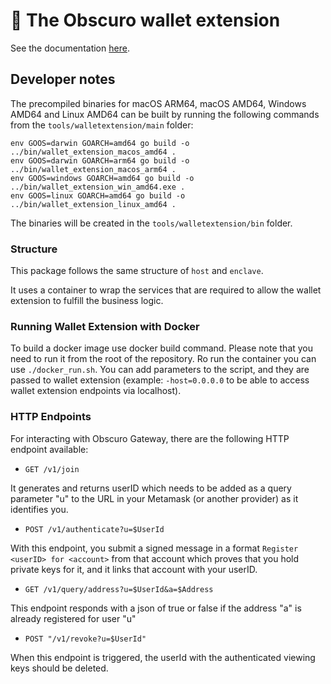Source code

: # 👛 The Obscuro wallet extension

See the documentation [here](https://docs.obscu.ro/wallet-extension/wallet-extension/).

## Developer notes

The precompiled binaries for macOS ARM64, macOS AMD64, Windows AMD64 and Linux AMD64 can be built by running the 
following commands from the `tools/walletextension/main` folder:

```
env GOOS=darwin GOARCH=amd64 go build -o ../bin/wallet_extension_macos_amd64 .
env GOOS=darwin GOARCH=arm64 go build -o ../bin/wallet_extension_macos_arm64 .
env GOOS=windows GOARCH=amd64 go build -o ../bin/wallet_extension_win_amd64.exe .
env GOOS=linux GOARCH=amd64 go build -o ../bin/wallet_extension_linux_amd64 .
```

The binaries will be created in the `tools/walletextension/bin` folder.

### Structure

This package follows the same structure of `host` and `enclave`.

It uses a container to wrap the services that are required to allow the wallet extension to fulfill the business logic.

### Running Wallet Extension with Docker

To build a docker image use docker build command. Please note that you need to run it from the root of the repository.
Ro run the container you can use `./docker_run.sh`. You can add parameters to the script, and they are passed to wallet extension 
(example: `-host=0.0.0.0` to be able to access wallet extension endpoints via localhost).


### HTTP Endpoints

For interacting with Obscuro Gateway, there are the following HTTP endpoint available:

- `GET /v1/join`

It generates and returns userID which needs to be added as a query parameter "u" to the URL in your Metamask
(or another provider) as it identifies you.

- `POST /v1/authenticate?u=$UserId`

With this endpoint, you submit a signed message in a format `Register <userID> for <account>`
from that account which proves that you hold private keys for it, and it links that account with your userID.

- `GET /v1/query/address?u=$UserId&a=$Address`

This endpoint responds with a json of true or false if the address "a" is already registered for user "u"


- `POST "/v1/revoke?u=$UserId"`

When this endpoint is triggered, the userId with the authenticated viewing keys should be deleted.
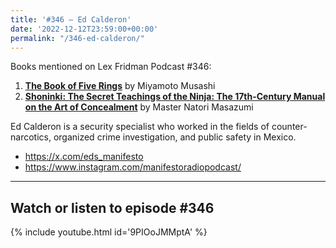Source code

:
 ```yaml
---
title: '#346 – Ed Calderon'
date: '2022-12-12T23:59:00+00:00'
permalink: "/346-ed-calderon/"
---
```


Books mentioned on Lex Fridman Podcast #346:

1. <b><a href="https://amzn.to/3hmB5Za" target="_blank" rel="sponsored noopener noreferrer">The Book of Five Rings</a></b> by Miyamoto Musashi
2. <b><a href="https://amzn.to/3UVgLfh" target="_blank" rel="sponsored noopener noreferrer">Shoninki: The Secret Teachings of the Ninja: The 17th-Century Manual on the Art of Concealment</a></b> by Master Natori Masazumi

Ed Calderon is a security specialist who worked in the fields of counter-narcotics, organized crime investigation, and public safety in Mexico.

- <a href="https://x.com/eds_manifesto" target="_blank">https://x.com/eds_manifesto</a>
- <a href="https://www.instagram.com/manifestoradiopodcast/" target="_blank">https://www.instagram.com/manifestoradiopodcast/</a>

- - - - - -

## Watch or listen to episode #346

{% include youtube.html id='9PIOoJMMptA' %}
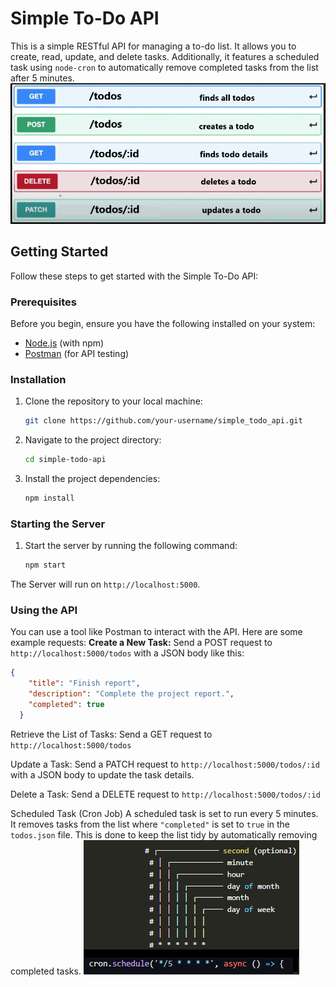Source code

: # Simple To-Do API
This is a simple RESTful API for managing a to-do list. It allows you to create, read, update, and delete tasks. Additionally, it features a scheduled task using `node-cron` to automatically remove completed tasks from the list after 5 minutes.
![img_showing_request)](./restapi_todo.png)
## Getting Started

Follow these steps to get started with the Simple To-Do API:

### Prerequisites

Before you begin, ensure you have the following installed on your system:

- [Node.js](https://nodejs.org/) (with npm)
- [Postman](https://www.postman.com/downloads/) (for API testing)

### Installation

1. Clone the repository to your local machine:

   ```bash
   git clone https://github.com/your-username/simple_todo_api.git

2. Navigate to the project directory:

   ```bash
   cd simple-todo-api
3. Install the project dependencies:

   ```bash
   npm install
   
### Starting the Server
1. Start the server by running the following command:
   ```bash
   npm start
  The Server will run on `http://localhost:5000`.
### Using the API
You can use a tool like Postman to interact with the API. Here are some example requests:
**Create a New Task:**
Send a POST request to `http://localhost:5000/todos` with a JSON body like this:
```json
{
    "title": "Finish report",
    "description": "Complete the project report.",
    "completed": true
  }
```
Retrieve the List of Tasks:
Send a GET request to `http://localhost:5000/todos`

Update a Task:
Send a PATCH request to `http://localhost:5000/todos/:id` with a JSON body to update the task details.

Delete a Task:
Send a DELETE request to `http://localhost:5000/todos/:id`

Scheduled Task (Cron Job)
A scheduled task is set to run every 5 minutes.
It removes tasks from the list where `"completed"` is set to `true` in the `todos.json` file.
This is done to keep the list tidy by automatically removing completed tasks.
![img_related_to_cron](./cron.png)





















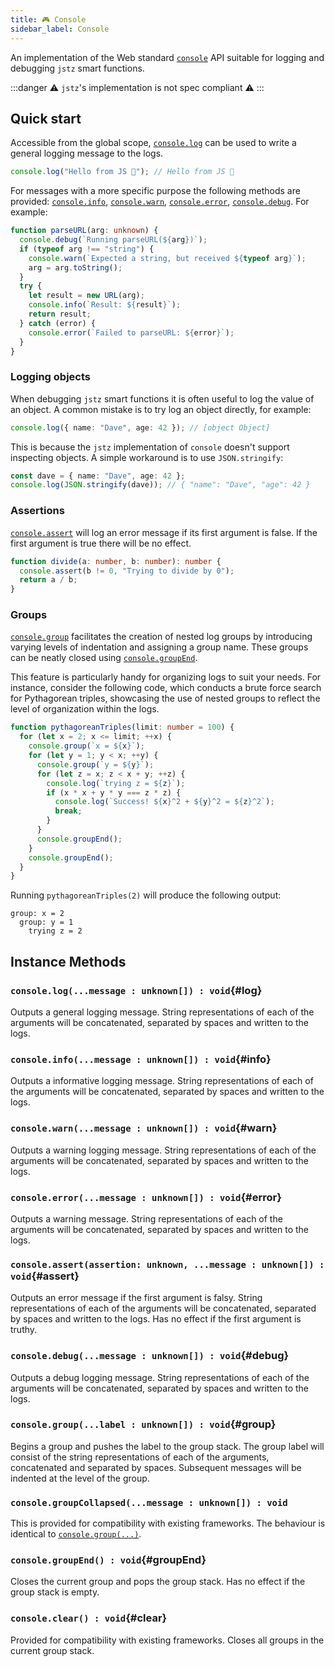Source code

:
 ```yaml
---
title: 🎮 Console
sidebar_label: Console
---
```


An implementation of the Web standard [`console`](https://developer.mozilla.org/en-US/docs/Web/API/console) API suitable for logging and debugging `jstz` smart functions.

:::danger
⚠️ `jstz`'s implementation is not spec compliant ⚠️
:::

## Quick start

Accessible from the global scope, [`console.log`](#log) can be used to write a general logging message to the logs.

```typescript
console.log("Hello from JS 👋"); // Hello from JS 👋
```

For messages with a more specific purpose the following methods are provided:
[`console.info`](#info), [`console.warn`](#warn), [`console.error`](#error), [`console.debug`](#debug). For example:

```typescript
function parseURL(arg: unknown) {
  console.debug(`Running parseURL(${arg})`);
  if (typeof arg !== "string") {
    console.warn(`Expected a string, but received ${typeof arg}`);
    arg = arg.toString();
  }
  try {
    let result = new URL(arg);
    console.info(`Result: ${result}`);
    return result;
  } catch (error) {
    console.error(`Failed to parseURL: ${error}`);
  }
}
```

### Logging objects

When debugging `jstz` smart functions it is often useful to log the value of an object.
A common mistake is to try log an object directly, for example:

```typescript
console.log({ name: "Dave", age: 42 }); // [object Object]
```

This is because the `jstz` implementation of `console` doesn't support inspecting objects. A simple workaround is to use `JSON.stringify`:

```typescript
const dave = { name: "Dave", age: 42 };
console.log(JSON.stringify(dave)); // { "name": "Dave", "age": 42 }
```

### Assertions

[`console.assert`](#assert) will log an error message if its first argument is false.
If the first argument is true there will be no effect.

```typescript
function divide(a: number, b: number): number {
  console.assert(b != 0, "Trying to divide by 0");
  return a / b;
}
```

### Groups

[`console.group`](#group) facilitates the creation of nested log groups by introducing varying levels of indentation and assigning a group name. These groups can be neatly closed using [`console.groupEnd`](#groupEnd).

This feature is particularly handy for organizing logs to suit your needs. For instance, consider the following code, which conducts a brute force search for Pythagorean triples, showcasing the use of nested groups to reflect the level of organization within the logs.

```typescript
function pythagoreanTriples(limit: number = 100) {
  for (let x = 2; x <= limit; ++x) {
    console.group(`x = ${x}`);
    for (let y = 1; y < x; ++y) {
      console.group(`y = ${y}`);
      for (let z = x; z < x + y; ++z) {
        console.log(`trying z = ${z}`);
        if (x * x + y * y === z * z) {
          console.log(`Success! ${x}^2 + ${y}^2 = ${z}^2`);
          break;
        }
      }
      console.groupEnd();
    }
    console.groupEnd();
  }
}
```

Running `pythagoreanTriples(2)` will produce the following output:

```
group: x = 2
  group: y = 1
    trying z = 2
```

## Instance Methods

### `console.log(...message : unknown[]) : void`{#log}

Outputs a general logging message.
String representations of each of the arguments will be concatenated, separated by spaces and written to the logs.

### `console.info(...message : unknown[]) : void`{#info}

Outputs a informative logging message.
String representations of each of the arguments will be concatenated, separated by spaces and written to the logs.

### `console.warn(...message : unknown[]) : void`{#warn}

Outputs a warning logging message.
String representations of each of the arguments will be concatenated, separated by spaces and written to the logs.

### `console.error(...message : unknown[]) : void`{#error}

Outputs a warning message.
String representations of each of the arguments will be concatenated, separated by spaces and written to the logs.

### `console.assert(assertion: unknown, ...message : unknown[]) : void`{#assert}

Outputs an error message if the first argument is falsy.
String representations of each of the arguments will be concatenated, separated by spaces and written to the logs.
Has no effect if the first argument is truthy.

### `console.debug(...message : unknown[]) : void`{#debug}

Outputs a debug logging message.
String representations of each of the arguments will be concatenated, separated by spaces and written to the logs.

### `console.group(...label : unknown[]) : void`{#group}

Begins a group and pushes the label to the group stack.
The group label will consist of the string representations of each of the arguments, concatenated and separated by spaces.
Subsequent messages will be indented at the level of the group.

### `console.groupCollapsed(...message : unknown[]) : void`

This is provided for compatibility with existing frameworks.
The behaviour is identical to [`console.group(...)`](#group).

### `console.groupEnd() : void`{#groupEnd}

Closes the current group and pops the group stack.
Has no effect if the group stack is empty.

### `console.clear() : void`{#clear}

Provided for compatibility with existing frameworks.
Closes all groups in the current group stack.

#### Your goal:
Search the records for the string "Obscuro" and report each line that has it.

#### Result:
: # 👛 The Obscuro wallet extension
For interacting with Obscuro Gateway, there are the following HTTP endpoint available:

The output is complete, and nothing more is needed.